Which makes sense, right?
But one thing most people ignore — or don’t pay full attention to — is the “where” component associated with each new piece of information we learn.
That is, WHERE we are — our physical environment — when we attempt to learn or memorize that new information.
If you’re looking to improve your memory, a simple way to get a nice little bump in your recall ability, is to pay CONSCIOUS ATTENTION to your surroundings and environment — the “where” component — whenever you learn new information.
And here’s why:
The reason this is worth taking the time and effort to do is because of something known as the “context effect.”
Numerous studies have demonstrated the power of the “context effect” — which is essentially the fact that if you learn something in one context, then you can later recall that information better in that same context, rather than in a new or different context.

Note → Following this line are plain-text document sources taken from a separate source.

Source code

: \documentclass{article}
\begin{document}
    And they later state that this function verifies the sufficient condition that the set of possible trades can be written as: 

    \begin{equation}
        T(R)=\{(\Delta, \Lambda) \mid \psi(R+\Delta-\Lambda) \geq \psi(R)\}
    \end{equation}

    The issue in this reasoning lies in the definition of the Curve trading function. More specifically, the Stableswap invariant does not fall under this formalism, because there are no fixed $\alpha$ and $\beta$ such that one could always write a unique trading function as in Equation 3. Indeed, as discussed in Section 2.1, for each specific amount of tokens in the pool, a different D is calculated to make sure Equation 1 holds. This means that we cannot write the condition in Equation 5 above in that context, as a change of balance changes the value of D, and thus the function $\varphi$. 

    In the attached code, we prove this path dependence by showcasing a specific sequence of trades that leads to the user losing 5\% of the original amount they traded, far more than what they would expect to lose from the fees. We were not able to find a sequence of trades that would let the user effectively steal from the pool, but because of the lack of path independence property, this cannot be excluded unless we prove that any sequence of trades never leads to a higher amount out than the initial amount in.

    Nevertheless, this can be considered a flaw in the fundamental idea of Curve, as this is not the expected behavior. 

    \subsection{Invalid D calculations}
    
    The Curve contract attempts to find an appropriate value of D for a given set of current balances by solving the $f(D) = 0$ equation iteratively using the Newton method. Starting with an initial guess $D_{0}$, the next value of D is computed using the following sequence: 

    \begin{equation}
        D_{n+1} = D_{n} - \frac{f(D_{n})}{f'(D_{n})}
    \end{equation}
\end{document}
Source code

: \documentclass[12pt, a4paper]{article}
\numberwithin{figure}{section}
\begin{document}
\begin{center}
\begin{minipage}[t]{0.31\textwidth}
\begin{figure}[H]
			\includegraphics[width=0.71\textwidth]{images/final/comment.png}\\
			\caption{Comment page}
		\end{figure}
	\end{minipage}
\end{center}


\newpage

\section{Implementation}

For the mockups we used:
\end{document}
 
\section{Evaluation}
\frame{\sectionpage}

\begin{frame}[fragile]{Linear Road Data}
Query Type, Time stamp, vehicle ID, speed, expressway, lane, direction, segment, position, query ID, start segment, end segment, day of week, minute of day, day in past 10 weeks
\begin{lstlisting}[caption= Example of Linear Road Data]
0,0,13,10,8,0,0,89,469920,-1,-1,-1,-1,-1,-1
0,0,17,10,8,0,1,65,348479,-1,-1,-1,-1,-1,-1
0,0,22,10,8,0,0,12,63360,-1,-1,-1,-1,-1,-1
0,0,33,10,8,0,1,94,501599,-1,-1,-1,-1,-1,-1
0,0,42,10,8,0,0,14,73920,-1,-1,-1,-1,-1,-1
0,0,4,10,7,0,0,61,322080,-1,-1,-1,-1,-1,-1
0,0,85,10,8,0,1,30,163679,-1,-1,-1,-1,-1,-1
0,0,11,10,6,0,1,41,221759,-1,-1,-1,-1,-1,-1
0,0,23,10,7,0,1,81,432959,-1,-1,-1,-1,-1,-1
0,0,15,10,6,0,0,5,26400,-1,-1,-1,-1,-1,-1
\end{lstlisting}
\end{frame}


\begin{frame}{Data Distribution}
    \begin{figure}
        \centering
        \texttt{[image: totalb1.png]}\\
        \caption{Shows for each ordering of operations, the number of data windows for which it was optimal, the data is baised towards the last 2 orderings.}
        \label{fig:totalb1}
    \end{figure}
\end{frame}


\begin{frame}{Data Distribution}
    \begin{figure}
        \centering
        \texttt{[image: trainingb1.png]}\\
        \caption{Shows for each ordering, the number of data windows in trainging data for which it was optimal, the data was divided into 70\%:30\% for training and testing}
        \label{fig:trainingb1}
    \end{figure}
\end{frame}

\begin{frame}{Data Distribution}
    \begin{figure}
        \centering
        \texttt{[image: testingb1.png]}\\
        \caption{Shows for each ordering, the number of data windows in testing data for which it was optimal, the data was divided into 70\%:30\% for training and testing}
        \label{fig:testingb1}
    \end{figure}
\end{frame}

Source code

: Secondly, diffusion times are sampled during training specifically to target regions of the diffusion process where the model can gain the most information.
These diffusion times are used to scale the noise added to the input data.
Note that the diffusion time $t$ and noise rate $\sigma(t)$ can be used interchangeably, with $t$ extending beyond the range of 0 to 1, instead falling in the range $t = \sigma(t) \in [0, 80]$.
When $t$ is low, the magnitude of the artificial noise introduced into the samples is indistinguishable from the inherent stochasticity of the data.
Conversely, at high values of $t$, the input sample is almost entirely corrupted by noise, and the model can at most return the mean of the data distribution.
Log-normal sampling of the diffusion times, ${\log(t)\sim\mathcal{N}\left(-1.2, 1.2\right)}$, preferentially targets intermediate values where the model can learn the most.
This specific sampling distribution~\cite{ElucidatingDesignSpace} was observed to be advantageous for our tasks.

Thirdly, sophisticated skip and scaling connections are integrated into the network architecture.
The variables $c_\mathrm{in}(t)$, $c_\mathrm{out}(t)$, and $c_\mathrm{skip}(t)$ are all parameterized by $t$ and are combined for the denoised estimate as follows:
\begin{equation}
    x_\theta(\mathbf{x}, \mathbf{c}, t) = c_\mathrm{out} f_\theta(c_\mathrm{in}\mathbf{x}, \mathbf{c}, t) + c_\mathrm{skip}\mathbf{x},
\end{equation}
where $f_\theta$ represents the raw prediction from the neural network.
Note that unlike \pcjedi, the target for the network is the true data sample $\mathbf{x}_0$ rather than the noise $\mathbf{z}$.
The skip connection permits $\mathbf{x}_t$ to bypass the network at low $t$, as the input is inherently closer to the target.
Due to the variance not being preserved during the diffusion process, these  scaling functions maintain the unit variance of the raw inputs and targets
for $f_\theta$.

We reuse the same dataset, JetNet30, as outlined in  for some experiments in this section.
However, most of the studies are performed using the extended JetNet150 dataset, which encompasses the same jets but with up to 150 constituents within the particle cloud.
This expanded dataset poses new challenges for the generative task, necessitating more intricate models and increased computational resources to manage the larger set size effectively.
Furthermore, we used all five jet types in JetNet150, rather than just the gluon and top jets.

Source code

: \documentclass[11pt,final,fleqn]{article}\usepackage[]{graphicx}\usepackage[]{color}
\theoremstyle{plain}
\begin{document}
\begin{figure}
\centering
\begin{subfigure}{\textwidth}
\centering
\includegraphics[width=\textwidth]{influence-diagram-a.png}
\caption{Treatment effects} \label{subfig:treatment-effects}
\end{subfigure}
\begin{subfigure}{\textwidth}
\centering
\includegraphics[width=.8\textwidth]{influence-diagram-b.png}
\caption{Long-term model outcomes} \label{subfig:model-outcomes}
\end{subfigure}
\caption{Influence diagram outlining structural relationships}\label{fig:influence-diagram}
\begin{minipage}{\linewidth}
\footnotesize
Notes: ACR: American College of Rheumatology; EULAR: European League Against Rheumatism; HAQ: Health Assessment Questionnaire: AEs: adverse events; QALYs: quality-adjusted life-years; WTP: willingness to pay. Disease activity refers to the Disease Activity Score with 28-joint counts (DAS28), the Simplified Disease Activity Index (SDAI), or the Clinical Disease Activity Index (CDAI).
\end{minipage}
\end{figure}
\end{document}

One famous study from the 1980s illustrated an extreme example of the context effect by putting test subjects underwater in a scuba diving suit and teaching them new information.
Later, subjects were tested on their ability to recall the new information they’d learned — both above and under water. And they performed remarkably better when asked to recall the information while underwater — the same environment in which they originally learned that information.
Many similar studies have replicated the same results.
Okay, so what’s the practical application of this, and how can you use it to improve your memory in everyday situations?
First, it helps to understand quickly WHY exactly the “context effect” is so effective:
Essentially, when you pay attention to the context in which you learn something while you learn it — that context in turn becomes a cue or “memory landmark” associated with that newly learned material.
And in the same way that you might use a physical landmark to help you navigate around an unfamiliar city, you can use a memory landmark to help recall information.
You can also take this strategy a step further by not only associating a new piece of information with your general surroundings while you learn that information (e.g. when learning someone’s name at business conference), but also associating that new piece of information with a very specific, concrete element within your environment (e.g. associating that person’s name with the coffee machine you were standing next to while being introduced to that person.)
When it comes time to recall that person’s name down the road, you may recall that you met that person at the business conference… and were introduced next to the coffee machine. Those additional cues can be extremely powerful in helping to recall that person’s name.
The “context effect” has other practical implications as well.
For example, if you’re studying for an exam or preparing to deliver a performance or speech — you can improve your recall by studying or rehearsing in the same location in which you’ll be taking the test or giving the final performance.
By doing so, you’ll have the same visual, environmental cues around you when it comes time take your exam or deliver your performance as when you were studying or rehearsing the information — SO you can use these visual, environmental cues to help “jog your memory” if you have difficulty recalling information during your exam or performance.
Research has also found that the “context effect” can help with memory in other ways as well. For example, studies have shown that learning multiple word lists in several different rooms produce better recall than when learning all the word lists in one single room.
Well it’s thought that by studying in different rooms, you create greater variability in context — and therefore have a wider variety of visual cues at your disposal with which to associate different pieces of learned information.
So an approach you might take if you’re preparing for an exam is to divide your test matter into different themes or subjects — and study each of those subjects in a different room or location (and consciously pay attention to your environment while studying).
So for example, when it comes time to recall information for your physics test, you might remember that you were studying Newton’s Laws while standing in the kitchen, and the formula for deriving force, velocity, and mass while lying on the floor in your bedroom.
By taking this approach, you’ll have a different set of environmental cues available to associate with each topic or sub-topic when it comes time to recall on your test.
It really doesn’t take much effort or work to incorporate the “context effect” into your study routines or as you attempt to memorize new information in everyday situations. But if you’re interested in improving your memory, the payoff of this simple strategy can be tremendous!